Predict the weather and rule the world. Now imagine predicting not only a swell that will produce a minimum wave height at a given location, but one that will also arrive from the proper direction at the designated time. Figure in the wind direction velocity and the possibility of dense fog and you face a daunting task to say the least. Such is the challenge of making the call for any event on the Big Wave Tour.
But some calls are tougher than others: To say that the weeks leading up to this year's Quiksilver Ceremonial in Chile were tense just doesn't cut it. After the first week of tracking it became obvious that a new swell in the South Pacific was going to materialize. But with the Big Wave Awards in California coming up -- for which blackout dates had been designated -- would we be able to pull it off?
The importance of running both events was obvious to all involved but that didn't make things any easier. BWT Commissioner Peter Mel, myself and Greg Long, our surfer representative, went back and forth with calls comparing reports we received from the experts in our circle and the local Chilean forecasters. Punta de Lobos native Ramon Navarro also weighed in heavily.
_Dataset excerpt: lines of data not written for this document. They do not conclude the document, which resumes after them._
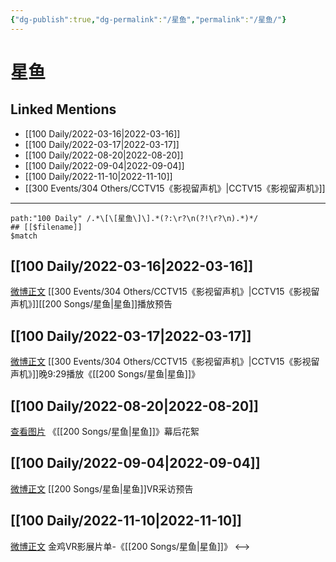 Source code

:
 ```yaml
---
{"dg-publish":true,"dg-permalink":"/星鱼","permalink":"/星鱼/"}
---
```


# 星鱼

## Linked Mentions
- [[100 Daily/2022-03-16\|2022-03-16]]
- [[100 Daily/2022-03-17\|2022-03-17]]
- [[100 Daily/2022-08-20\|2022-08-20]]
- [[100 Daily/2022-09-04\|2022-09-04]]
- [[100 Daily/2022-11-10\|2022-11-10]]
- [[300 Events/304 Others/CCTV15《影视留声机》\|CCTV15《影视留声机》]]


---

```expander
path:"100 Daily" /.*\[\[星鱼\]\].*(?:\r?\n(?!\r?\n).*)*/
## [[$filename]]
$match
```
## [[100 Daily/2022-03-16\|2022-03-16]]
[微博正文](https://m.weibo.cn/7738477510/4747687071582426) [[300 Events/304 Others/CCTV15《影视留声机》\|CCTV15《影视留声机》]][[200 Songs/星鱼\|星鱼]]播放预告
## [[100 Daily/2022-03-17\|2022-03-17]]
[微博正文](https://weibo.com/detail/4748131147448711) [[300 Events/304 Others/CCTV15《影视留声机》\|CCTV15《影视留声机》]]晚9:29播放《[[200 Songs/星鱼\|星鱼]]》
## [[100 Daily/2022-08-20\|2022-08-20]]
[查看图片](https://wx1.sinaimg.cn/large/0088n2Pggy1h5e6bb1syzj30ku112wgx.jpg) 《[[200 Songs/星鱼\|星鱼]]》幕后花絮
## [[100 Daily/2022-09-04\|2022-09-04]]
[微博正文](https://m.weibo.cn/7738477510/4810055202111500) [[200 Songs/星鱼\|星鱼]]VR采访预告
## [[100 Daily/2022-11-10\|2022-11-10]]
[微博正文](http://weibo.com/2715305503/MdDQd9taU) 金鸡VR影展片单-《[[200 Songs/星鱼\|星鱼]]》
<-->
The anticipation before making a Big Wave Tour event call typically starts to heat up in the hours preceding a Green Alert. This time, however, things began to boil -- fast. For two, long days we checked the charts morning, noon and night, with each report moving the swells arrival to a little later in the day. After doing this for a few years as I have, you start to familiarize yourself with the exact wave you'll be surfing and not the general area that the reports cover. For Punta de Lobos the swell always arrives later than predicted, but what could we do? To let this swell go by would mean a huge loss of credibility within the Big Wave World. So once the swell actually hit the water at 72 hours prior to arrival we made the call to go on Green.
In a normal scenario we would have had a bit of room to move but due to the situation with the Awards, this was a very risky call. Risk equals reward, as we say on the Big Wave Tour, so we are all accustomed being out on a limb. But this time we were dangling by a vine, Tarzan style!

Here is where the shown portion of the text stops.